Leaders are under an exceptional amount of pressure that most employees will never experience. Their unique level of responsibility comes with unique challenges — sleepless nights, anxiety and worry about how their employees and their company are doing. Without feedback they may not know what they are doing poorly, or well and place their own health on the line.
What if an employee has a suggestion for a process that will save the company thousands of dollars or hundreds of hours? What if the leader’s condescending ways are the cause of such high employee turnover? Without the opportunity for a team to give the leader this information, he/she is limiting the exponential success of their company, and sanity.

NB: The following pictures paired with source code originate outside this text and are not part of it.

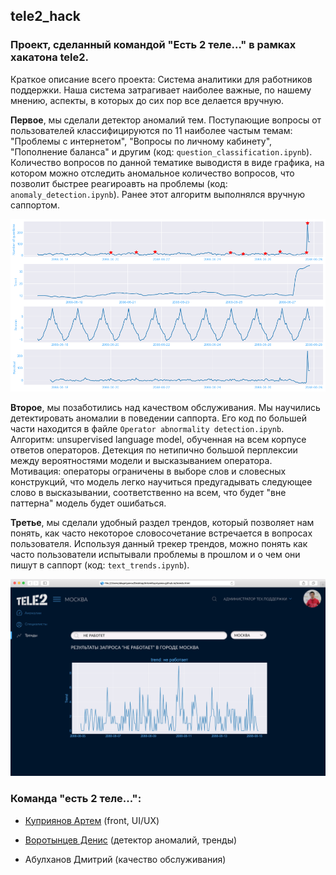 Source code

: ## tele2_hack

### Проект, сделанный командой "Есть 2 теле..." в рамках хакатона tele2.

Краткое описание всего проекта: Система аналитики для работников поддержки. Наша система затрагивает наиболее важные, по нашему мнению, аспекты, в которых до сих пор все делается вручную. 

**Первое**, мы сделали детектор аномалий тем. Поступающие вопросы от пользователей классифицируются по 11 наиболее частым темам: "Проблемы с интернетом", "Вопросы по личному кабинету", "Пополнение баланса" и другим (код: `question_classification.ipynb`). Количество вопросов по данной тематике выводистя в виде графика, на котором можно отследить аномальное количество вопросов, что позволит быстрее реагироавть на проблемы (код: `anomaly_detection.ipynb`). Ранее этот алгоритм выполнялся вручную саппортом.

![](./images/chart_anomaly.png) 

**Второе**, мы позаботились над качеством обслуживания. Мы научились детектировать аномалии в поведении саппорта. Его код по большей части находится в файле `Operator abnormality detection.ipynb`. 
 <br> Алгоритм: unsupervised language model, обученная на всем корпусе ответов операторов. Детекция по нетипично большой перплексии между вероятностями модели и высказыванием оператора.</br>
  Мотивация: операторы ограничены в выборе слов и словесных конструкций, что модель легко научиться предугадывать следующее слово в высказывании, соответственно на всем, что будет "вне паттерна" модель будет ошибаться.

**Третье**, мы сделали удобный раздел трендов, который позволяет нам понять, как часто некоторое словосочетание встречается в вопросах пользователя. Используя данный трекер трендов, можно понять как часто пользователи испытывали проблемы в прошлом и о чем они пишут в саппорт (код: `text_trends.ipynb`).

![](./images/trends.png)

### Команда "есть 2 теле...": 

* [Куприянов Артем](http://kupriyanov.me/) (front, UI/UX)

* [Воротынцев Денис](https://www.linkedin.com/in/denis-vorotyntsev/) (детектор аномалий, тренды)

* Абулханов Дмитрий (качество обслуживания)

One of the best ways to reduce this stress is to actively solicit feedback. This open sharing of ideas will provide leaders with an accurate, up-to-date picture of the overall health of the organization and their team, which can go a long way towards reducing the stress that comes from simply not knowing how things are really going.
Taking the time to put yourself in your team’s shoes will help you understand the daily inner workings of the organization that you might miss from your bird’s eye view. Hearing first hand from your staff about all the things that are going well will help you feel more confident in your ability as a leader, and knowing that you are actively seeking out and fixing the problems in your company will help you sleep a little easier at night.
Because at the end of the day, leaders are just regular old human beings. They succeed, screw up, worry and celebrate just like everyone else. And, most importantly, they need feedback to grow — just like anyone else.
When leaders are at their best, so are the organizations that they run. Creating a culture where feedback and personal development are considered integral parts of the leadership journey is an investment in long-term economic success.